Finance Committee approves additional funding for Belview project

Belview Recreation Center

Finance Committee  approves additional funding  for Belview project
December 23
11:09 2020

Despite concerns raised by Councilmembers Annette Scippio and John Larson, the Finance Committee has approved $1 million in additional funding for the renovation and expansion of Belview Recreation Center. 

In April 2019, the Winston-Salem City Council approved a motion that called for the reconstruction of Belview Recreation Center, which is located on Burgundy Street in the Southeast Ward. The initial $3 million set aside for the project was to be funded using the city’s debt capacity and Southeast Ward development bonds that were approved by voters in 2018.  

Original plans for Belview included a new gymnasium, dedicated classroom, and work space for the S.O.A.R. and Youthbuild programs, a computer lab, meeting room space for community groups, a new playground, improved parking, and lighting inside and outside the facility. 

After meeting with architects, it was determined that it would be more feasible to renovate the current facility instead of going with a total rebuild. And after several community meetings, city officials learned that the residents wanted to see the new gymnasium expanded to include an indoor walking track. According to Assistant City Manager Tasha Logan-Ford, the expansion would also allow for future bleacher seating. 

When discussing proposed changes to the project during the committee meeting on Tuesday, Dec. 14, Logan-Ford did mention that expanding the gym would reduce the classroom size and meeting space. Currently, the meeting space at Belview can hold a little over 100 people. Future plans would reduce that number to 73 people. Logan-Ford said the changes to the original plan would cost about $977,000. 

“The cost of the project originally was $3 million,” Logan-Ford said. “With the changes, we need to identify an additional $977,000 to build out this program of work.” 

To cover additional costs associated with the project, Councilmember James Taylor, who is publisher of The Chronicle, suggested using $500,000 from 2018 park and recreation bonds and covering the remaining cost with development bonds.

Councilmember Scippio, who represents the East Ward, had issues with half of the remaining park and recreation bond dollars going to one project. Scippio said she would like to see the funds used to acquire land to build new parks in the city. 
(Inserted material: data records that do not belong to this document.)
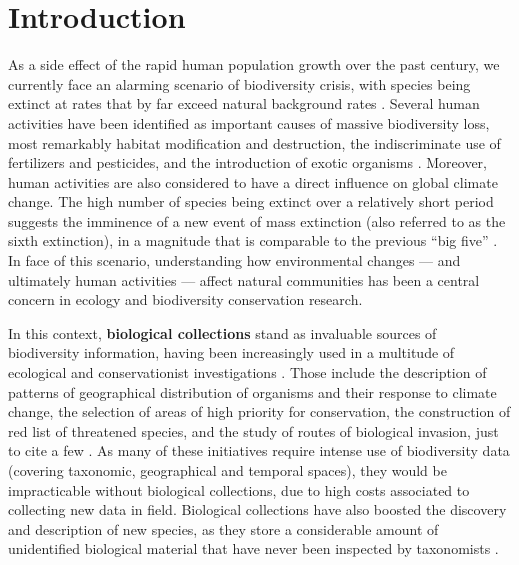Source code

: \chapter{Introduction}\label{introduction}

As a side effect of the rapid human population growth over the past century, we currently face an alarming scenario of biodiversity crisis, with species being extinct at rates that by far exceed natural background rates \cite{Ceballos2015}.
Several human activities have been identified as important causes of massive biodiversity loss, most remarkably habitat modification and destruction, the indiscriminate use of fertilizers and pesticides, and the introduction of exotic organisms \cite{Wilcove1998}.
Moreover, human activities are also considered to have a direct influence on global climate change.
The high number of species being extinct over a relatively short period suggests the imminence of a new event of mass extinction (also referred to as the sixth extinction), in a magnitude that is comparable to the previous ``big five'' \cite{Wake2008}.
In face of this scenario, understanding how environmental changes --- and ultimately human activities --- affect natural communities has been a central concern in ecology and biodiversity conservation research.





In this context, \textbf{biological collections} stand as invaluable sources of biodiversity information, having been increasingly used in a multitude of ecological and conservationist investigations \cite{Pyke2010}.
Those include the description of patterns of geographical distribution of organisms and their response to climate change, the selection of areas of high priority for conservation, the construction of red list of threatened species, and the study of routes of biological invasion, just to cite a few \cite{Nualart2017,Kemp2015,Chapman2005b}. %
As many of these initiatives require intense use of biodiversity data (covering taxonomic, geographical and temporal spaces), they would be impracticable without biological collections, due to high costs associated to collecting new data in field.
Biological collections have also boosted the discovery and description of new species, as they store a considerable amount of unidentified biological material that have never been inspected by taxonomists \cite{Kemp2015}.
“Over the years we have annexed a lot of property into the city and I would like Parks and Recreation to look at where we don’t have parks,” Scippio continued. “We have annexed thousands of people into the city and they don’t have any services. So before we utilize all of our acquisition money, I think we should be prudent enough to look throughout the community and see where we’re going to need money to give those persons some services.” 

Councilmember Larson, who represents the South Ward, raised some of the same concerns, but said he would like the money to address maintenance issues. He said there are major maintenance needs at several parks and recreation centers throughout the city. 

“We’re already allocating $3 million to Belview,” Larson said. “I know there are parks in the South Ward, for example,that are in great need of maintenance that are being deferred and deferred and deferred. If we’re going to be spending money, I’d like to see us bring it back to upgrade the parks we currently have, not spend another half million out of that pot basically into one particular park.” 

Mayor Pro Tempore Denise “DD” Adams spoke in support of the funding method. She said Belview is one of the city’s oldest parks and in need of a facelift.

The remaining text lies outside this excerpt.